The reality for migrants in Libya remains concerning. Schaefermeyer explains, “we continue to think about the people still trapped in Libya  who we know will continue to have to risk their lives to escape that situation.”

She explains that there are many cases where those trying to attempt the crossing, get intercepted by the Libyan Coastguard and sent back to detention centres. Once in detention centres, they have to “buy their way back out each time”, before attempting the crossing once more.

“I spoke to a 23-year-old man from Nigeria who goes by the name Favre. He told me the sea is used as business and there is a system he is trapped in where he has to pay his way out of detention and onto boats. Each time he is intercepted and the cycle starts again,” Schaefermeyer explained.

She added that many survivors report being beaten and forced onto boats by heavily armed smugglers. Others say there were sold and trafficked multiple times during their journey to Libya.

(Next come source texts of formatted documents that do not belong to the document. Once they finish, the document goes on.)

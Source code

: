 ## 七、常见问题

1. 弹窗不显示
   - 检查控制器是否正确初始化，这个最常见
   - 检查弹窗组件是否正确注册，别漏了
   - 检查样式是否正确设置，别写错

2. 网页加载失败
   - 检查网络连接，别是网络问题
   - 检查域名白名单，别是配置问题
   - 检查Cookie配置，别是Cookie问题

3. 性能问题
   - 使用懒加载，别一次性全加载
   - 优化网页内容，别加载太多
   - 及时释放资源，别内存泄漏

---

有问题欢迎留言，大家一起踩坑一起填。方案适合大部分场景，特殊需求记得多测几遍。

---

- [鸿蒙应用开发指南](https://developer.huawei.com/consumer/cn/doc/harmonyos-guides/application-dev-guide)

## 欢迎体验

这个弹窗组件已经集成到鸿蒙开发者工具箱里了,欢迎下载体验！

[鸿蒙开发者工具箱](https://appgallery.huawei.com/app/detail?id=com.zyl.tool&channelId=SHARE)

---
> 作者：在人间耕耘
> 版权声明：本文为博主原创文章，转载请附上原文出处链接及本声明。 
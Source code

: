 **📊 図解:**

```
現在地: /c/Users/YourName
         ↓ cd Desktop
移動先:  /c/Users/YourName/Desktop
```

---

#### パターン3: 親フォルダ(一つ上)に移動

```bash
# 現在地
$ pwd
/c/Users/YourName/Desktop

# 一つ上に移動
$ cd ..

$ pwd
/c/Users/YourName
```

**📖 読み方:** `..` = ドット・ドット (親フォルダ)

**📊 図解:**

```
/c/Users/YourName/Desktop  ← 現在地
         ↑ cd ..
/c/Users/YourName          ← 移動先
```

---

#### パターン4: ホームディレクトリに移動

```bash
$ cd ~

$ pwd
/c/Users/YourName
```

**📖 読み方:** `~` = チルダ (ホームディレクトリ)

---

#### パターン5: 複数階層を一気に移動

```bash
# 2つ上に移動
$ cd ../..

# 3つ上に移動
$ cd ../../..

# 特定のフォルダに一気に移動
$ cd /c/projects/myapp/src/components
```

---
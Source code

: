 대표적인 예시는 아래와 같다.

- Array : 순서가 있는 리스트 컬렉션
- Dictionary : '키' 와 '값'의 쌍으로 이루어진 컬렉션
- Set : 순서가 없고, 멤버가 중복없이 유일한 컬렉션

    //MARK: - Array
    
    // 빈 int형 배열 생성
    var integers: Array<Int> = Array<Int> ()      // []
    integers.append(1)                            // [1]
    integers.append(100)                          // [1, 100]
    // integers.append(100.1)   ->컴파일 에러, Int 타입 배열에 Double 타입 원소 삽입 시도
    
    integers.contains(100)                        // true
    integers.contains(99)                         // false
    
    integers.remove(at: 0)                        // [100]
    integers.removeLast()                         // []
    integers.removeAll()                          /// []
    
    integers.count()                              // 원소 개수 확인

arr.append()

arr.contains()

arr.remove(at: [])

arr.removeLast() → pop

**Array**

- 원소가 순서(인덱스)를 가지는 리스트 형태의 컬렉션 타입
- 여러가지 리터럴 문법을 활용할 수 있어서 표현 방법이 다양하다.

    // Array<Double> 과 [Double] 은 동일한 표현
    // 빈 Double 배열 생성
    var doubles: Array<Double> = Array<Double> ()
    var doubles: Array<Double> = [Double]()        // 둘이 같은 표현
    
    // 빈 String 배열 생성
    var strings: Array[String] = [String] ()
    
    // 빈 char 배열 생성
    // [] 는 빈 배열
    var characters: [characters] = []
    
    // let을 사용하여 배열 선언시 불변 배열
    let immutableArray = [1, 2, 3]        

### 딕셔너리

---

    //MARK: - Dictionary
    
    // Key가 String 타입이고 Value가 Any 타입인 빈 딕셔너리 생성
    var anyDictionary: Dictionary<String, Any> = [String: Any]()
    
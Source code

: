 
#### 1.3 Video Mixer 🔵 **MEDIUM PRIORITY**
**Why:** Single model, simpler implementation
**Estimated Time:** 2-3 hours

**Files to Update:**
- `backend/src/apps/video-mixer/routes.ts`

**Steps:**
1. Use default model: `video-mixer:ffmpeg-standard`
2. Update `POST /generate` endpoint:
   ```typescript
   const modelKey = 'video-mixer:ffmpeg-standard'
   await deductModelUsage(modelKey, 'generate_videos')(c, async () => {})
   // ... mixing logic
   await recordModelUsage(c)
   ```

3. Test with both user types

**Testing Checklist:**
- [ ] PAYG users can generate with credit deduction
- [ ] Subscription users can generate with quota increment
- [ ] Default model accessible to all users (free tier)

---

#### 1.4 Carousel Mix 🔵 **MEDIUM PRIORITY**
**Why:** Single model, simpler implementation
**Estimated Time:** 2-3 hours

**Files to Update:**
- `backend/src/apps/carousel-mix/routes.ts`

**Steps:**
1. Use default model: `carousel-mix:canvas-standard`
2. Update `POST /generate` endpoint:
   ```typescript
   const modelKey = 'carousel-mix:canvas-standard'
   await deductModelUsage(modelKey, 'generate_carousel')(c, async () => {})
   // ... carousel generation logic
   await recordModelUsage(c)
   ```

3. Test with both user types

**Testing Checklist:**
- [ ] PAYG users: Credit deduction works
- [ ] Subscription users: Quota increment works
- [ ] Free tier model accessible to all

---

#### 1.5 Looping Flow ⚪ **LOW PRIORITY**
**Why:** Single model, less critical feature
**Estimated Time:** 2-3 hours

“People then find themselves forced into unpaid labour held for ransom and key in arbitrary detention. So basically, at each step of the way, we hear from people that they were being treated like merchandise, or worse, in some cases,” she adds.

Schaefermeyer said she has spoken to many survivors who said they were promised safety or economic opportunities but who then found themselves in debt to a smuggler and forced into slave labour or sexual exploitation.

“In the case of women, this is often sexual abuse or forced sex work that they find themselves forced to do to pay their way out of the situation they find themselves in in Libya,” she said.

Voices from the sea

The testimonies given by survivors are haunting. Women have often told Schaefermeyer of how they have been brutally and systemically raped in Libyan detention centres, with others reporting their unconcious bodies, pitted with cigarette burns, were left for dead in dumpsters.

Others have spoken of the daily beatings at the hands of those running detention centres and smuggling.

“Every morning they beat us. My arms, my scars,” one said, while another added, “to make us get on the boat, they whipped us.”

Another man who has travelled extensively in search of a better life said, “all these years of having to flee from one place to another, that’s a slow death.”